*PROVIDED MATERIAL:*
▼

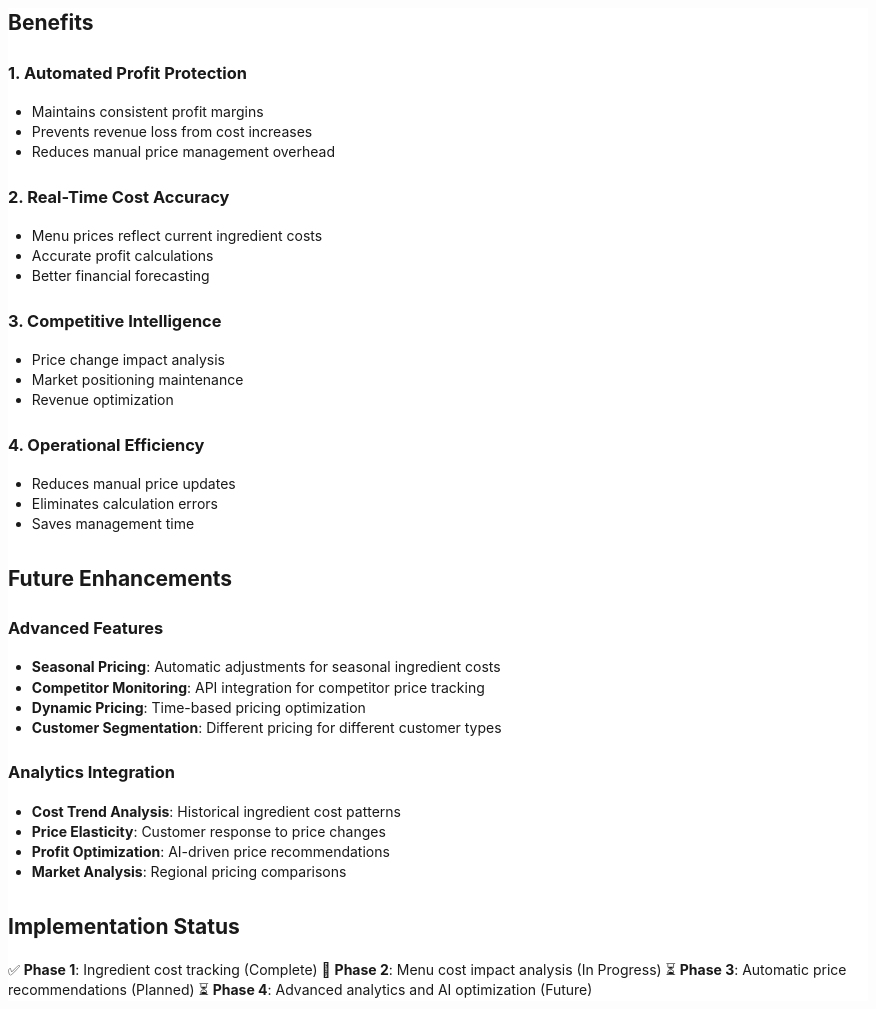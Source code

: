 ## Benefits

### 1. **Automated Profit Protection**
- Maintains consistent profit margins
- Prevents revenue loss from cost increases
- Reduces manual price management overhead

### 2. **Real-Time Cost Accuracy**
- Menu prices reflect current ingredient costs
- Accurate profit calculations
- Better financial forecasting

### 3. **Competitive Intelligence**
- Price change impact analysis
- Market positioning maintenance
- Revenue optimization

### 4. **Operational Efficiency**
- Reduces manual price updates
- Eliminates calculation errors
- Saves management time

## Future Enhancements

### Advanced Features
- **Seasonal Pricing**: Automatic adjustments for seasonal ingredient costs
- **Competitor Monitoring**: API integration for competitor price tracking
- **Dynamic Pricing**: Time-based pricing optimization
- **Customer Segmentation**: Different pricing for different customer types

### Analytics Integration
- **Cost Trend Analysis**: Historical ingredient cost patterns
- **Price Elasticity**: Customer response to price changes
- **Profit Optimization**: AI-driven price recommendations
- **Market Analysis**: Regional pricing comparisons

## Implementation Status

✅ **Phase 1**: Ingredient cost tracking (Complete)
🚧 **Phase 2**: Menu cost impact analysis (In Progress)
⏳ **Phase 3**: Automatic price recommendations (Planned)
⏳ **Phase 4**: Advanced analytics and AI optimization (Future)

▲

*PROBLEM DESCRIPTION:* With the pictures omitted, the records above are to be repeated exactly.

*SOLUTION TO THIS EXERCISE:*
Source code

: ## Benefits

### 1. **Automated Profit Protection**
- Maintains consistent profit margins
- Prevents revenue loss from cost increases
- Reduces manual price management overhead

### 2. **Real-Time Cost Accuracy**
- Menu prices reflect current ingredient costs
- Accurate profit calculations
- Better financial forecasting

### 3. **Competitive Intelligence**
- Price change impact analysis
- Market positioning maintenance
- Revenue optimization

### 4. **Operational Efficiency**
- Reduces manual price updates
- Eliminates calculation errors
- Saves management time

## Future Enhancements

### Advanced Features
- **Seasonal Pricing**: Automatic adjustments for seasonal ingredient costs
- **Competitor Monitoring**: API integration for competitor price tracking
- **Dynamic Pricing**: Time-based pricing optimization
- **Customer Segmentation**: Different pricing for different customer types

### Analytics Integration
- **Cost Trend Analysis**: Historical ingredient cost patterns
- **Price Elasticity**: Customer response to price changes
- **Profit Optimization**: AI-driven price recommendations
- **Market Analysis**: Regional pricing comparisons

## Implementation Status

✅ **Phase 1**: Ingredient cost tracking (Complete)
🚧 **Phase 2**: Menu cost impact analysis (In Progress)
⏳ **Phase 3**: Automatic price recommendations (Planned)
⏳ **Phase 4**: Advanced analytics and AI optimization (Future)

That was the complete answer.